- Required work: Give the line containing "of Nodes** |" again, exactly, along with all later lines of the entries, through the last one.

- Source material:
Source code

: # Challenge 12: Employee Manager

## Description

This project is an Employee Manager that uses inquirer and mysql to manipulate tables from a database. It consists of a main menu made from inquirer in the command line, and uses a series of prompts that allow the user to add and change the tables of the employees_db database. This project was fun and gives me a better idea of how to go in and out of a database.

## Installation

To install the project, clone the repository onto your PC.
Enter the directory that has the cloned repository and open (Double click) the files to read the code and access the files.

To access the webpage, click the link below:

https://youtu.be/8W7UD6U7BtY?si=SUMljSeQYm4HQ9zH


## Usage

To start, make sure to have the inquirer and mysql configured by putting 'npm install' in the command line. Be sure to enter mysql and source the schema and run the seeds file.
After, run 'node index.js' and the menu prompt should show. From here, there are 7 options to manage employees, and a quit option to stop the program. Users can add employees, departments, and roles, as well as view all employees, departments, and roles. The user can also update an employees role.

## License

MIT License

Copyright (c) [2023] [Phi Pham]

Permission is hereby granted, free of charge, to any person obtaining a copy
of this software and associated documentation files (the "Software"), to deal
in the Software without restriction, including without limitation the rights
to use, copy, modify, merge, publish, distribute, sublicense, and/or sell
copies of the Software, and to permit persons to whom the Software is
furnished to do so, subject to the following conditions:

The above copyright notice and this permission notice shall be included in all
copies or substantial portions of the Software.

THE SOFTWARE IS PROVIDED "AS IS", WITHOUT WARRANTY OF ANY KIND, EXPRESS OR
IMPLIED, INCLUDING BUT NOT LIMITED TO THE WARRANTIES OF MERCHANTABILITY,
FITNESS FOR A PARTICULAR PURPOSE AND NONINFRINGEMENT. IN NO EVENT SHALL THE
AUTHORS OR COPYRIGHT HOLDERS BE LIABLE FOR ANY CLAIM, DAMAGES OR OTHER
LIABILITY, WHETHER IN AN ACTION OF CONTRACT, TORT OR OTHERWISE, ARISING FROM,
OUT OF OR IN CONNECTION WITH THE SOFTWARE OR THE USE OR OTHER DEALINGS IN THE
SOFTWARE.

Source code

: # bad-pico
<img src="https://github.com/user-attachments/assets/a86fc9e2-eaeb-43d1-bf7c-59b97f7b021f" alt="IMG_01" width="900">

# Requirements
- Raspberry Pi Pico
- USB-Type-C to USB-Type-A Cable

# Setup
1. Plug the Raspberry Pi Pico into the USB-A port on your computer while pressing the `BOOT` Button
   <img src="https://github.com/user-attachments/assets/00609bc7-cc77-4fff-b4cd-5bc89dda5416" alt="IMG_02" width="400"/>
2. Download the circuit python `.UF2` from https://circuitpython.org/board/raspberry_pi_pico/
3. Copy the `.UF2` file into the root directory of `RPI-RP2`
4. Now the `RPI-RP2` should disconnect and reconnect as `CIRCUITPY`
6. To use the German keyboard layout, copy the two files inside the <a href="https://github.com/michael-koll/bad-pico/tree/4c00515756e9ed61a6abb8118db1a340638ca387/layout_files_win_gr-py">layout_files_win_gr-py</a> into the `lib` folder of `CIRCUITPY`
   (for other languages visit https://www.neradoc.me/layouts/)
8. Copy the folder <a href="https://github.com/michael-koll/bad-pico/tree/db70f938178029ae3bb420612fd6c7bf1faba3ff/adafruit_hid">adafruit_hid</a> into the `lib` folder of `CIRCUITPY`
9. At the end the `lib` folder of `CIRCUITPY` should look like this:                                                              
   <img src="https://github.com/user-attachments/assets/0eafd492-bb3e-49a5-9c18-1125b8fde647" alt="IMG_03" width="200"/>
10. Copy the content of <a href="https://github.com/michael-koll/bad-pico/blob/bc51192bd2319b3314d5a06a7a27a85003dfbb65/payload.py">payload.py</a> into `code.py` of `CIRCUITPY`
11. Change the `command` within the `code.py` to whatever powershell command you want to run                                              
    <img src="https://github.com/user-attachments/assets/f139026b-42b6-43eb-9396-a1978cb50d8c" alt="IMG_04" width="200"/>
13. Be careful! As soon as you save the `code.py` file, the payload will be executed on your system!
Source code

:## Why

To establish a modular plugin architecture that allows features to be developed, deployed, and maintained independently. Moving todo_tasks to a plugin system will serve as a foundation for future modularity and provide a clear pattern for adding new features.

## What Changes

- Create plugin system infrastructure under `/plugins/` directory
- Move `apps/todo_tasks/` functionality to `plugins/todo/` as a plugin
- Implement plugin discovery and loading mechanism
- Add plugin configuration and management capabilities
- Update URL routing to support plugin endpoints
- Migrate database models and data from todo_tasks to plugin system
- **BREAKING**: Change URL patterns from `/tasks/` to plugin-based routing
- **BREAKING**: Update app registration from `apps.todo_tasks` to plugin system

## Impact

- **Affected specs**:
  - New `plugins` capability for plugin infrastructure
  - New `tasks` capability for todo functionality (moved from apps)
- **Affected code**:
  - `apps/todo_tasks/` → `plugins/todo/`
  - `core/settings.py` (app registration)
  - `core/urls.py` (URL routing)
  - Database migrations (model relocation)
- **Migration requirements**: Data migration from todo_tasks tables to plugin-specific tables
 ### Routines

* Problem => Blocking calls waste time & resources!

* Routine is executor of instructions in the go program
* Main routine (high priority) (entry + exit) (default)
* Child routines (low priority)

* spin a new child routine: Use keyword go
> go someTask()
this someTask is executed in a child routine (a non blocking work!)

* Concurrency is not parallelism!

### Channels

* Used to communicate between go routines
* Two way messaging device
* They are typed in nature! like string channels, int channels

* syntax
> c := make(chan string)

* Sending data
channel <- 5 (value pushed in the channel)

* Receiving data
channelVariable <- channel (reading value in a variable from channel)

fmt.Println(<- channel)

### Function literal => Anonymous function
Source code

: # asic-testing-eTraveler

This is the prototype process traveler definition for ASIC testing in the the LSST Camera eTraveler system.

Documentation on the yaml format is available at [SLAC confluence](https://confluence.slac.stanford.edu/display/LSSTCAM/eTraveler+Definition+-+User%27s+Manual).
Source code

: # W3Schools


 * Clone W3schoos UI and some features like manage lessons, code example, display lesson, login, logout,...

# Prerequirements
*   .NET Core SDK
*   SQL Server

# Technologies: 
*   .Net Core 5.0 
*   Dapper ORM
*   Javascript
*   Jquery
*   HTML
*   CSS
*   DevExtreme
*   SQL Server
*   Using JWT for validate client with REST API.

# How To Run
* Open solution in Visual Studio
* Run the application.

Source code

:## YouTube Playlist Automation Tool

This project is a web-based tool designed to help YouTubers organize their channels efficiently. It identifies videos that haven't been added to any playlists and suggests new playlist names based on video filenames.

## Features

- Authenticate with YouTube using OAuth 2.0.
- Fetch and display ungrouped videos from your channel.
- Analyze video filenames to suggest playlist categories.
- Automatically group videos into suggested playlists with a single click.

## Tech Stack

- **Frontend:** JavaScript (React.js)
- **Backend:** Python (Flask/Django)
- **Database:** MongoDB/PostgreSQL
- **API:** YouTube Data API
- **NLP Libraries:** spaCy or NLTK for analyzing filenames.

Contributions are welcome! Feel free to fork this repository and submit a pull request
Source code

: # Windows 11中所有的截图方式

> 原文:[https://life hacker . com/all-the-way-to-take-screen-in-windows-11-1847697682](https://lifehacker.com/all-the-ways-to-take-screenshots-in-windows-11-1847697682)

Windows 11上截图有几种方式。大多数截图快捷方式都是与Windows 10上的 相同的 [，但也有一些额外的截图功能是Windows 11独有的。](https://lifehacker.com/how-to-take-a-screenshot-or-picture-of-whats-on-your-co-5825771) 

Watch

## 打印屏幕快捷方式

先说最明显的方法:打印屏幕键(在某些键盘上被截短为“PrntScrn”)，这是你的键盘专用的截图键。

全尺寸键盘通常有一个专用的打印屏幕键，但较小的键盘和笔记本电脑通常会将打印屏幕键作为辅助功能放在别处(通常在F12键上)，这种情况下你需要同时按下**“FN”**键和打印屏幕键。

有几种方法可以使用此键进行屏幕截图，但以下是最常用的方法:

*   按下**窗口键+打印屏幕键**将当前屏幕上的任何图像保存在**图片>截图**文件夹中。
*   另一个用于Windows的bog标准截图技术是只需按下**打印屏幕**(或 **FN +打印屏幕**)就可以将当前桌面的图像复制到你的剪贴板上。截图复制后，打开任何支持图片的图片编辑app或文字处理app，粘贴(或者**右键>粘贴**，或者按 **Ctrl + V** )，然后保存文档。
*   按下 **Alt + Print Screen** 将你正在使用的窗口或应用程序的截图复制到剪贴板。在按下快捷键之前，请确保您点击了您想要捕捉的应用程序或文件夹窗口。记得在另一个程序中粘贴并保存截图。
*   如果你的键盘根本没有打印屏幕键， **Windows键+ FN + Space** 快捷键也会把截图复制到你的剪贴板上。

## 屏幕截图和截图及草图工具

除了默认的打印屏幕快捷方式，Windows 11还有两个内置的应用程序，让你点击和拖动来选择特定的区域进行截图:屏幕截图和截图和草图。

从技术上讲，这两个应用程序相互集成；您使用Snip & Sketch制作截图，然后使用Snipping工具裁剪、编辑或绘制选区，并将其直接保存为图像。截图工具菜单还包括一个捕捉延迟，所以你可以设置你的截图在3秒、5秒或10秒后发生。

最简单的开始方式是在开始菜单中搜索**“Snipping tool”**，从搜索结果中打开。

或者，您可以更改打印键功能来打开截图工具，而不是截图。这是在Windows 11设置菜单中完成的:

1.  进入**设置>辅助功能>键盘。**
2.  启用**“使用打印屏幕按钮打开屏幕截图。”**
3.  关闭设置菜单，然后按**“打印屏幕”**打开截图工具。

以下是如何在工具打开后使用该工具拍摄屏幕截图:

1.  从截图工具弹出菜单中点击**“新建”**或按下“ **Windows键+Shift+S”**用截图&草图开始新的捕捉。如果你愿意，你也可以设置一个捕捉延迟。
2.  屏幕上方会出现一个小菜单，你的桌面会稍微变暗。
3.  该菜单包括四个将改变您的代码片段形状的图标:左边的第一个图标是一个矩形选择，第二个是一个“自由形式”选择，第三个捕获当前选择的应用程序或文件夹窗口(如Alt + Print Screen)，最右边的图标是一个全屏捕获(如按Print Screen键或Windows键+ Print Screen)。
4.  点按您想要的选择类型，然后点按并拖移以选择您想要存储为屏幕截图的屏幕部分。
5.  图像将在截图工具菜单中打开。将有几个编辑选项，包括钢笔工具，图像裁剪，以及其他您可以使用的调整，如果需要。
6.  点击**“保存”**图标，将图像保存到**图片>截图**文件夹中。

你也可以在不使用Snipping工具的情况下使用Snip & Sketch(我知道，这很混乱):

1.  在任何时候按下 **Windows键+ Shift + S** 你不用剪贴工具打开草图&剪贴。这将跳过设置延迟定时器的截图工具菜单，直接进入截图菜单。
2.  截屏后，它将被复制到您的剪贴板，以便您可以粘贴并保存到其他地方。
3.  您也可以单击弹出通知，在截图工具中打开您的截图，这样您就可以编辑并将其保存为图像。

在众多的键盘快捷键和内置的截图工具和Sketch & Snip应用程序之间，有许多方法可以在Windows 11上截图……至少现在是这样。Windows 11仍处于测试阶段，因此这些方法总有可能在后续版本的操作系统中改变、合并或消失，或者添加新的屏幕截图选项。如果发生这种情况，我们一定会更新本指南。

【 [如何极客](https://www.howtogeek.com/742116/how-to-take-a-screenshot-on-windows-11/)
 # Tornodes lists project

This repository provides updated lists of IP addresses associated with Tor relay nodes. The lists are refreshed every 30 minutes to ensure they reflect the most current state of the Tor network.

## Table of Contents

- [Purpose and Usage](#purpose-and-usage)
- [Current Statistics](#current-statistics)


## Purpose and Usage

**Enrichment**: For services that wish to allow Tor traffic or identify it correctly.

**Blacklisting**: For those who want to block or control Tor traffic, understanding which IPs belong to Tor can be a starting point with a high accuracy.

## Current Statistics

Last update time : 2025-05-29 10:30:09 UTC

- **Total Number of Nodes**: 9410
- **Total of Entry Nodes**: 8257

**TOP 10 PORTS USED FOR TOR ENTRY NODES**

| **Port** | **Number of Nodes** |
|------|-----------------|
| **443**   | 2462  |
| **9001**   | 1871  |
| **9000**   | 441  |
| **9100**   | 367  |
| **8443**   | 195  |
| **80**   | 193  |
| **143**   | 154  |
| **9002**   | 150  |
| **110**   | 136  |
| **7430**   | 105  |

- Task solution:
| **Port** | **Number of Nodes** |
|------|-----------------|
| **443**   | 2462  |
| **9001**   | 1871  |
| **9000**   | 441  |
| **9100**   | 367  |
| **8443**   | 195  |
| **80**   | 193  |
| **143**   | 154  |
| **9002**   | 150  |
| **110**   | 136  |
| **7430**   | 105  |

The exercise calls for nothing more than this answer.